TASK STATEMENT: What you output must match, exactly, the lines from the start of the records to the line containing "### ✅ 16. Admin Views Unassigned Jobs", both ends kept and pictures excluded.

:: SUPPLIED MATERIAL ::

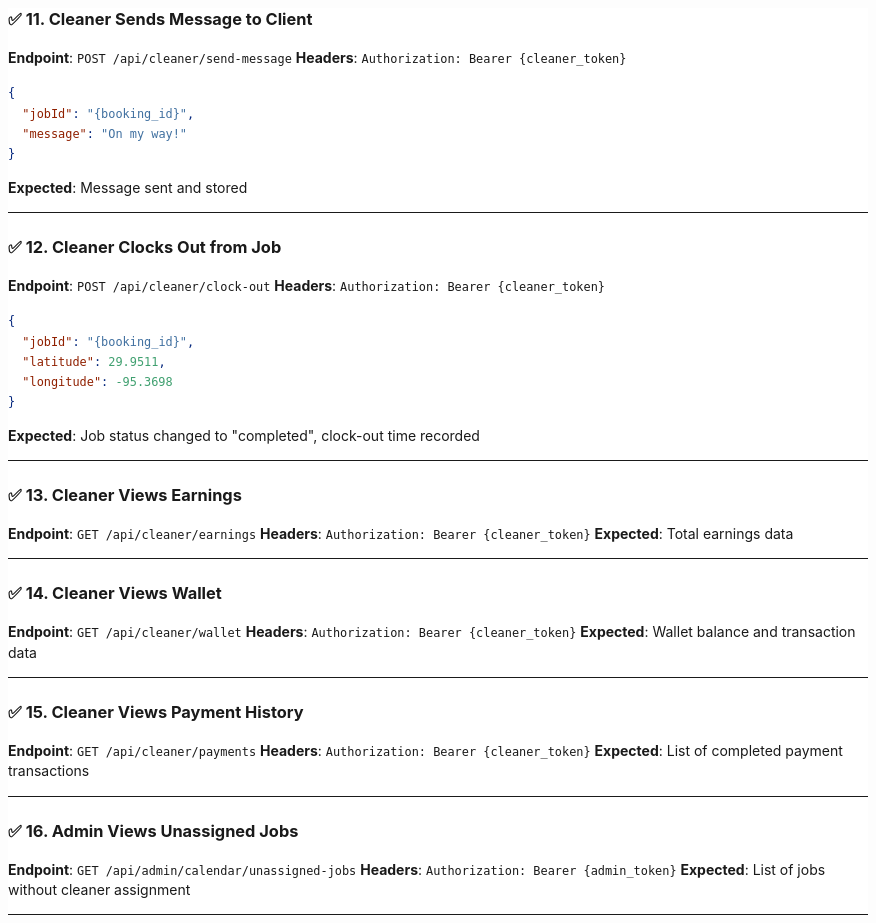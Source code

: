 
### ✅ 11. Cleaner Sends Message to Client
**Endpoint**: `POST /api/cleaner/send-message`
**Headers**: `Authorization: Bearer {cleaner_token}`
```json
{
  "jobId": "{booking_id}",
  "message": "On my way!"
}
```
**Expected**: Message sent and stored

---

### ✅ 12. Cleaner Clocks Out from Job
**Endpoint**: `POST /api/cleaner/clock-out`
**Headers**: `Authorization: Bearer {cleaner_token}`
```json
{
  "jobId": "{booking_id}",
  "latitude": 29.9511,
  "longitude": -95.3698
}
```
**Expected**: Job status changed to "completed", clock-out time recorded

---

### ✅ 13. Cleaner Views Earnings
**Endpoint**: `GET /api/cleaner/earnings`
**Headers**: `Authorization: Bearer {cleaner_token}`
**Expected**: Total earnings data

---

### ✅ 14. Cleaner Views Wallet
**Endpoint**: `GET /api/cleaner/wallet`
**Headers**: `Authorization: Bearer {cleaner_token}`
**Expected**: Wallet balance and transaction data

---

### ✅ 15. Cleaner Views Payment History
**Endpoint**: `GET /api/cleaner/payments`
**Headers**: `Authorization: Bearer {cleaner_token}`
**Expected**: List of completed payment transactions

---

### ✅ 16. Admin Views Unassigned Jobs
**Endpoint**: `GET /api/admin/calendar/unassigned-jobs`
**Headers**: `Authorization: Bearer {admin_token}`
**Expected**: List of jobs without cleaner assignment

---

:::

FINISHED TASK:
Source code

: 
### ✅ 11. Cleaner Sends Message to Client
**Endpoint**: `POST /api/cleaner/send-message`
**Headers**: `Authorization: Bearer {cleaner_token}`
```json
{
  "jobId": "{booking_id}",
  "message": "On my way!"
}
```
**Expected**: Message sent and stored

---

### ✅ 12. Cleaner Clocks Out from Job
**Endpoint**: `POST /api/cleaner/clock-out`
**Headers**: `Authorization: Bearer {cleaner_token}`
```json
{
  "jobId": "{booking_id}",
  "latitude": 29.9511,
  "longitude": -95.3698
}
```
**Expected**: Job status changed to "completed", clock-out time recorded

---

### ✅ 13. Cleaner Views Earnings
**Endpoint**: `GET /api/cleaner/earnings`
**Headers**: `Authorization: Bearer {cleaner_token}`
**Expected**: Total earnings data

---

### ✅ 14. Cleaner Views Wallet
**Endpoint**: `GET /api/cleaner/wallet`
**Headers**: `Authorization: Bearer {cleaner_token}`
**Expected**: Wallet balance and transaction data

---

### ✅ 15. Cleaner Views Payment History
**Endpoint**: `GET /api/cleaner/payments`
**Headers**: `Authorization: Bearer {cleaner_token}`
**Expected**: List of completed payment transactions

---

### ✅ 16. Admin Views Unassigned Jobs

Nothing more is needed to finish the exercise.